*Problem statement*
Copy each line of the material in which the word "bool" appears.
++++++++++
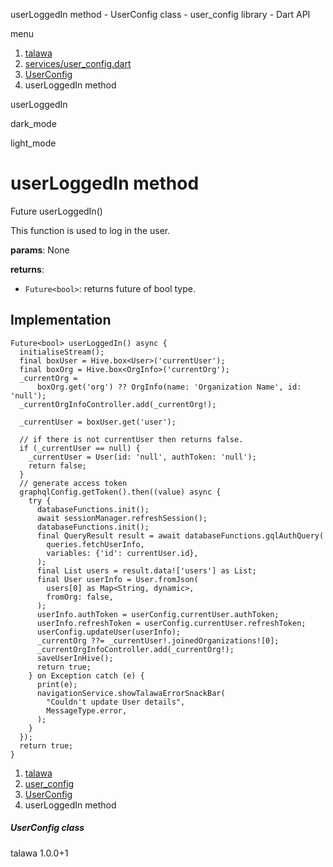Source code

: 




userLoggedIn method - UserConfig class - user\_config library - Dart API







menu

1. [talawa](../../index.html)
2. [services/user\_config.dart](../../services_user_config/services_user_config-library.html)
3. [UserConfig](../../services_user_config/UserConfig-class.html)
4. userLoggedIn method

userLoggedIn


dark\_mode

light\_mode




# userLoggedIn method


Future<bool>
userLoggedIn()

This function is used to log in the user.

**params**:
None

**returns**:

* `Future<bool>`: returns future of bool type.

## Implementation

```
Future<bool> userLoggedIn() async {
  initialiseStream();
  final boxUser = Hive.box<User>('currentUser');
  final boxOrg = Hive.box<OrgInfo>('currentOrg');
  _currentOrg =
      boxOrg.get('org') ?? OrgInfo(name: 'Organization Name', id: 'null');
  _currentOrgInfoController.add(_currentOrg!);

  _currentUser = boxUser.get('user');

  // if there is not currentUser then returns false.
  if (_currentUser == null) {
    _currentUser = User(id: 'null', authToken: 'null');
    return false;
  }
  // generate access token
  graphqlConfig.getToken().then((value) async {
    try {
      databaseFunctions.init();
      await sessionManager.refreshSession();
      databaseFunctions.init();
      final QueryResult result = await databaseFunctions.gqlAuthQuery(
        queries.fetchUserInfo,
        variables: {'id': currentUser.id},
      );
      final List users = result.data!['users'] as List;
      final User userInfo = User.fromJson(
        users[0] as Map<String, dynamic>,
        fromOrg: false,
      );
      userInfo.authToken = userConfig.currentUser.authToken;
      userInfo.refreshToken = userConfig.currentUser.refreshToken;
      userConfig.updateUser(userInfo);
      _currentOrg ??= _currentUser!.joinedOrganizations![0];
      _currentOrgInfoController.add(_currentOrg!);
      saveUserInHive();
      return true;
    } on Exception catch (e) {
      print(e);
      navigationService.showTalawaErrorSnackBar(
        "Couldn't update User details",
        MessageType.error,
      );
    }
  });
  return true;
}
```

 


1. [talawa](../../index.html)
2. [user\_config](../../services_user_config/services_user_config-library.html)
3. [UserConfig](../../services_user_config/UserConfig-class.html)
4. userLoggedIn method

##### UserConfig class





talawa
1.0.0+1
++++++++++
*Final answer*
Future<bool>
* `Future<bool>`: returns future of bool type.
Future<bool> userLoggedIn() async {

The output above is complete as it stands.